‘The art to diplomacy is to subdue an opponent without direct conflict.’ Asra said.
I lowered my chin to my chest to avoid the sentiment that arose in my face. She gave a dry laugh.
‘Yet most of your stories involve direct conflict. How would you explain that?’
To ask Asra such a question, in light of what I had heard thus far, took a courage that I had not believed myself capable of. Yet she lowered her goblet and brushed a lock of hair back underneath her hijab whilst looking past me.
‘There is the world as we would wish it to be, and the world that is. Sometimes you build bridges between them.’
She folded her hands in her lap and fixed me a frank, challenging look.
‘Sometimes, you burn them so that whatever is on the other side does not cross.’
I refreshed the quill in the inkpot and quoted her words with a flourish.
‘There is another question, perhaps the most obvious?’
She tilted her head, studied me with her lips pressed together. Her face had turned red beneath her olive skin before she took in a deep, slow breath through her nostrils.
‘Obvious to whom?’
I set my quill back into the pot.
‘Forgive me if I have offended you. If I am to write an accurate record of your service, then the reader will ask these questions. Should we not answer them?’
She picked up her goblet and took a sip.
‘Should we have to? My service has its own voice. The Caliphate endured through some tumultuous times due to my actions. At my father’s behest.’
I gave a swift nod in agreement, reluctant to speak for fear of offending her further. She had told me about decapitating two Staggus warriors with one swipe of her scimitar a few minutes before, so there was no doubt that she could dispatch me with any number of objects.
The tray that it sat upon.
That was before I considered her bare hands. I decided that a change of subject proved an act of diplomacy that she might appreciate.
‘You were one of the first of the Caliphate to meet the Under Tribes?’
She set her goblet down and ran her tongue over her lips.
‘Ah, now there’s a story.’
I had freedom after a fashion. My father did not require my presence to command my actions. The established trade routes worked on two levels. There were those that featured on every map available, that took in The Plait and The Southern Islands, the House of The Staggus and The Pagoda Lands. They served as the arteries that kept the heart beating, transporting goods and people where they were needed.
Beneath those were another set of arteries. Set points where I could send and receive messages. Caches of supplies should I need them. If necessary, I could spend months without hearing the call to prayer anywhere outside of my heart.

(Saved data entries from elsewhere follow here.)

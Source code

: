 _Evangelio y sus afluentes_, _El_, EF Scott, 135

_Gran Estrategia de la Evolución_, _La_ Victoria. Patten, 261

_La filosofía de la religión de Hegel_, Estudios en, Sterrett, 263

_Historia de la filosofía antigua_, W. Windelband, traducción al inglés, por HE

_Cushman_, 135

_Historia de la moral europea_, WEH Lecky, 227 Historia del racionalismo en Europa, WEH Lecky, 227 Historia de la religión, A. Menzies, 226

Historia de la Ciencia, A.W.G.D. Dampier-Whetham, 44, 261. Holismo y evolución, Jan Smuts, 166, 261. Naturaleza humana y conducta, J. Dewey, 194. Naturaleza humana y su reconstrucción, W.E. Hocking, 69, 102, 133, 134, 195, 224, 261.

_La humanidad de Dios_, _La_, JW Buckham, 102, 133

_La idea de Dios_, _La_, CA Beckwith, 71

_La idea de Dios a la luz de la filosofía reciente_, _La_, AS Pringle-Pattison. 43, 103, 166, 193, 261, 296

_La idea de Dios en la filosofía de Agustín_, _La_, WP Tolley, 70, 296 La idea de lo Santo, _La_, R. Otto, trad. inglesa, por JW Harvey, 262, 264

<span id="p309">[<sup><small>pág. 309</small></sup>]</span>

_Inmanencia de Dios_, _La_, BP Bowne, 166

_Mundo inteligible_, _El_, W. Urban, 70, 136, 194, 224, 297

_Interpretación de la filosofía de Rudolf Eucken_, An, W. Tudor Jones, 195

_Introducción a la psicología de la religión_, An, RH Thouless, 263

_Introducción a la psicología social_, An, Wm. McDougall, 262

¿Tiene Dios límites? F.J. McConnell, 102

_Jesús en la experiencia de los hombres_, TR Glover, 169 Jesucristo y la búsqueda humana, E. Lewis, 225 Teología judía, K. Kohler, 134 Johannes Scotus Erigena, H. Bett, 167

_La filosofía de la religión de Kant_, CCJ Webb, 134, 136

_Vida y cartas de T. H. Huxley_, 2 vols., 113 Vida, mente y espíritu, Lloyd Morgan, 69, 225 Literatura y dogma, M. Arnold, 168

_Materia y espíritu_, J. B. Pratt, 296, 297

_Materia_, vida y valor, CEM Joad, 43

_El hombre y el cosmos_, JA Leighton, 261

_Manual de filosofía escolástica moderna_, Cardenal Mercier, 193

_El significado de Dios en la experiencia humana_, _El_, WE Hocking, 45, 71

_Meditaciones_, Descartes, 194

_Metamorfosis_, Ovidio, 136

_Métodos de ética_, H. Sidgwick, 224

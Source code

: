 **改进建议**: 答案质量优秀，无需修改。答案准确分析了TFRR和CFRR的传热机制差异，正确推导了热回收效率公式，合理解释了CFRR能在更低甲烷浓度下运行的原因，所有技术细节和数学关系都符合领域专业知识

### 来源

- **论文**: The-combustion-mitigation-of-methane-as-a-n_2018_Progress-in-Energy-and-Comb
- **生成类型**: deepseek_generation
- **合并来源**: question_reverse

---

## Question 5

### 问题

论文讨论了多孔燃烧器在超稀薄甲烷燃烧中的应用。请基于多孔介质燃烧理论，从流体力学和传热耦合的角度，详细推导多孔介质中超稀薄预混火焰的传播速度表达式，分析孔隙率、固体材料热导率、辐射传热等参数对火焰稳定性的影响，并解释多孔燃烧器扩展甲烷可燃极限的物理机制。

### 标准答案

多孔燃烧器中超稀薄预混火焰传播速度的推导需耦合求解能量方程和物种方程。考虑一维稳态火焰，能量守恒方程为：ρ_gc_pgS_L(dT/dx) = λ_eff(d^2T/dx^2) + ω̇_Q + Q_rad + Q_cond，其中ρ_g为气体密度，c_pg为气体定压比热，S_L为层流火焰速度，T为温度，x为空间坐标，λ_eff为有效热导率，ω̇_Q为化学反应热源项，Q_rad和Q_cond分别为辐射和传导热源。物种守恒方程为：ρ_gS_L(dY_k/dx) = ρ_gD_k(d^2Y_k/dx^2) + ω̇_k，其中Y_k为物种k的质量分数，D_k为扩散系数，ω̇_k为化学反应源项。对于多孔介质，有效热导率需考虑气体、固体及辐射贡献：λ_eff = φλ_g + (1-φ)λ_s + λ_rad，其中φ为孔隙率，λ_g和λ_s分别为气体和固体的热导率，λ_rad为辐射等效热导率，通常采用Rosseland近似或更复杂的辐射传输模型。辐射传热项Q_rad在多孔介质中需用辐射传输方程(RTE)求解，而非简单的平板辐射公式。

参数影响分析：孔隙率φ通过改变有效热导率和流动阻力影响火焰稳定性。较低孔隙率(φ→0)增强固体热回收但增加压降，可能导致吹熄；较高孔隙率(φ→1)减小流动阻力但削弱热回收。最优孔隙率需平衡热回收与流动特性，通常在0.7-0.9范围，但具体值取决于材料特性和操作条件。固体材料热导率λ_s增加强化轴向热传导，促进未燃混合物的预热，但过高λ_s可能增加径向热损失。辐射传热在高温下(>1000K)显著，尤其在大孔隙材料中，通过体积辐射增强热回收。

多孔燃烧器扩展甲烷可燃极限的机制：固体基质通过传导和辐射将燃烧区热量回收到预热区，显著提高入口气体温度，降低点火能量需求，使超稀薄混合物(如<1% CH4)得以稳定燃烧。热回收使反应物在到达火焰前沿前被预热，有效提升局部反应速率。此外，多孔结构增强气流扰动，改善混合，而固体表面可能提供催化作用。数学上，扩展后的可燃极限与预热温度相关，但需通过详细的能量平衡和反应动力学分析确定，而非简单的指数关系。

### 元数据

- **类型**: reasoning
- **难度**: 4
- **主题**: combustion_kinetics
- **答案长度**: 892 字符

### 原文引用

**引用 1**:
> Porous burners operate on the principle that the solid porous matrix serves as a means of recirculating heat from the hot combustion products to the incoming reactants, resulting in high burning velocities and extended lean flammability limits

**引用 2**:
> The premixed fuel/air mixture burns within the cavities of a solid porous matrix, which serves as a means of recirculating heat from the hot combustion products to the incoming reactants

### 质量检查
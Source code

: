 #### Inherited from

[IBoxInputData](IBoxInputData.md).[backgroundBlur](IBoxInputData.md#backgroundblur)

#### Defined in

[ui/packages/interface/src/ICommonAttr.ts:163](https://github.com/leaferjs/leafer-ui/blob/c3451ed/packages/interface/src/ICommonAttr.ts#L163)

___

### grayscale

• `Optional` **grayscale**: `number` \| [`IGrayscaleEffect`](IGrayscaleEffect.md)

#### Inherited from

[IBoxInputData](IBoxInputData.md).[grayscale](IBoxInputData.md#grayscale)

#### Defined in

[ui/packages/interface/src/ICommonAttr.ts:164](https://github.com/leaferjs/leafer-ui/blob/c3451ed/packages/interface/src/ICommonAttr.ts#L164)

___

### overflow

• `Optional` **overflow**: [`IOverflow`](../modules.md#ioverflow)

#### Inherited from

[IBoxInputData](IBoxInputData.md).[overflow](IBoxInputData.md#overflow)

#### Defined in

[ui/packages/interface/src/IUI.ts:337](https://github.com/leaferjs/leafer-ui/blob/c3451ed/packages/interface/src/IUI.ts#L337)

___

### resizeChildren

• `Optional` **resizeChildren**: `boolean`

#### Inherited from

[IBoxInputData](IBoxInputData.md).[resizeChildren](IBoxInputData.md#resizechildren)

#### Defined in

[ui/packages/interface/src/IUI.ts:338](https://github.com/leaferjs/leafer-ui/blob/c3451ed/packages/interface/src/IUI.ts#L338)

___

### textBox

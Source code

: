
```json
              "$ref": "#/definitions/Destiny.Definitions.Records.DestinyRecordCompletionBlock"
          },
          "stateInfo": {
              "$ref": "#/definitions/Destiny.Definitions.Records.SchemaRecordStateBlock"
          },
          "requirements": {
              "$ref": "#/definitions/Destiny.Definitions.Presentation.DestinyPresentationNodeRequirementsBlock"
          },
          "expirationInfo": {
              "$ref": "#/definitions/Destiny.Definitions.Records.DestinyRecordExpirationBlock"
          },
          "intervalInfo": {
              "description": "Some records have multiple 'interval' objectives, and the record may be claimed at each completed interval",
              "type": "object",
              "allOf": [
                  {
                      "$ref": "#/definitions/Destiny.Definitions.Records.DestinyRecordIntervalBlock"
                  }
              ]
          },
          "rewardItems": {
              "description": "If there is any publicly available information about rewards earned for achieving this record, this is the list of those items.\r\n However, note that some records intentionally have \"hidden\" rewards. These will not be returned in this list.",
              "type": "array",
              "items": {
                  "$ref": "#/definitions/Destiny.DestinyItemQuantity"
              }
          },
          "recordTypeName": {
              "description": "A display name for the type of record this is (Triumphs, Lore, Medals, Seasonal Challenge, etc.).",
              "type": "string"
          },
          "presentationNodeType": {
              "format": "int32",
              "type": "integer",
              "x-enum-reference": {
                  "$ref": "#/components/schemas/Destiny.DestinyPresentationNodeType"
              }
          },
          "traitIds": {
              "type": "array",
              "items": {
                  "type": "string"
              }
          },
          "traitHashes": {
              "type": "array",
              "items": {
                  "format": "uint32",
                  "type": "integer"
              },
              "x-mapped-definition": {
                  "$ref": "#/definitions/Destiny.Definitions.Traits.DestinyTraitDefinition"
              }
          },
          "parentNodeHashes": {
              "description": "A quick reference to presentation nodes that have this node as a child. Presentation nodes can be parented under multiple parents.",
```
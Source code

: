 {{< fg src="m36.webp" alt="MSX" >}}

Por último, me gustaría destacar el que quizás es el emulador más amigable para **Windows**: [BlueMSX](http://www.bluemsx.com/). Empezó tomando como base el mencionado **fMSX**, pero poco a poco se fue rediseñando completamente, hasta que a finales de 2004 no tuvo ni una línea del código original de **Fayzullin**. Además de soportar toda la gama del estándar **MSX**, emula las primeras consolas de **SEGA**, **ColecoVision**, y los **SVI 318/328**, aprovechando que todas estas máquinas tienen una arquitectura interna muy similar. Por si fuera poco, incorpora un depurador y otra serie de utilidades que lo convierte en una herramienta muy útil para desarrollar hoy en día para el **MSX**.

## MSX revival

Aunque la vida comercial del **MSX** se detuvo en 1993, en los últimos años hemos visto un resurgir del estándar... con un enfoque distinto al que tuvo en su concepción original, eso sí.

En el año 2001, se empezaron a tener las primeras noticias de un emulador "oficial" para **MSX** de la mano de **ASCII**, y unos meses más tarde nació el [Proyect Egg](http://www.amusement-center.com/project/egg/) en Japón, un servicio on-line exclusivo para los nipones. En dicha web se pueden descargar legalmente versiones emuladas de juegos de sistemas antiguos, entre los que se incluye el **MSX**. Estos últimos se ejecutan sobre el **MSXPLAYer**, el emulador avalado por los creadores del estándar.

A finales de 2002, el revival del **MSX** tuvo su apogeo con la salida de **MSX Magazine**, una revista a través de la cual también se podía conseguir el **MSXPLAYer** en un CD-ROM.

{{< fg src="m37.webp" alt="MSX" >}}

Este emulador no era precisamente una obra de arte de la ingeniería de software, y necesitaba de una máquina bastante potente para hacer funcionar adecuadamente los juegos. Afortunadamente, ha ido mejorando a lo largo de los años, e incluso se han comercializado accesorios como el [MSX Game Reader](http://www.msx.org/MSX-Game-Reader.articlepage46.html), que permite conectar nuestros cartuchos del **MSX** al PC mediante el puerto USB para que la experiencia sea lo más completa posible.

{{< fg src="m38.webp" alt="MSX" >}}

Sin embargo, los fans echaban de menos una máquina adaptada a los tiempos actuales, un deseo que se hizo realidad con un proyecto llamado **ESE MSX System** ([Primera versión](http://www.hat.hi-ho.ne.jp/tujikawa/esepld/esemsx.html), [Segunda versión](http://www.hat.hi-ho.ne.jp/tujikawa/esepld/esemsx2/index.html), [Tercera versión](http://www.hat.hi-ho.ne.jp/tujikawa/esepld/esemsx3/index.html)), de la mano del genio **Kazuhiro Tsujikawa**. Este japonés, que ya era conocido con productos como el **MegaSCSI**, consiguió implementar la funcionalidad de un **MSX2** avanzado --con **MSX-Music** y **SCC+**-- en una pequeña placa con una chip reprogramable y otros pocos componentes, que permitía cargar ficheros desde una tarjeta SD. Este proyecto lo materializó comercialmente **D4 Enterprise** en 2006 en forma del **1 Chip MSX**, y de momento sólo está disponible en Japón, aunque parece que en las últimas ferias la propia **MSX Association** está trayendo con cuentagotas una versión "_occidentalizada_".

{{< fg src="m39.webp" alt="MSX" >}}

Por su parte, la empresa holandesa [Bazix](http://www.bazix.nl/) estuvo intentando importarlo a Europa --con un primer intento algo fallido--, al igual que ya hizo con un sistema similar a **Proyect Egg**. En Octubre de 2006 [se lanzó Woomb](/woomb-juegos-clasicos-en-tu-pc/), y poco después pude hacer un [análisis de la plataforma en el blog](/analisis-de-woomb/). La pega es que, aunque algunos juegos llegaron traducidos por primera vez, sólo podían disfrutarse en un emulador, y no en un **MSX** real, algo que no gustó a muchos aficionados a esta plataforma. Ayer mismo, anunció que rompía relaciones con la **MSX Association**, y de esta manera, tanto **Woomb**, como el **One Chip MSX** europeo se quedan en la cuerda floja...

It was at one of those that I found the letter from him. A simple message, but much like the system, it worked on two levels. The letter spoke of ordinary sentiments, a father expressing pride and concern for his daughter rather than a Caliph instructing one of his agents.
It was an agent that the hidden message referred to. Written in starch, and revealed with a few brushes of hibiscus, the words here were less formal and more aggrieved.
Hajj Dal-Bah had gone missing.
To further the point you made about us being tools, Hajj Dal-Bah was a blunt instrument, a club left bloodied and clotted to show how many skulls it had cracked open. He served as a clear symbol to the friends and enemies of the Caliphate.
Mostly, our enemies, if we are being honest, and for the sake of biography, let us say that I am.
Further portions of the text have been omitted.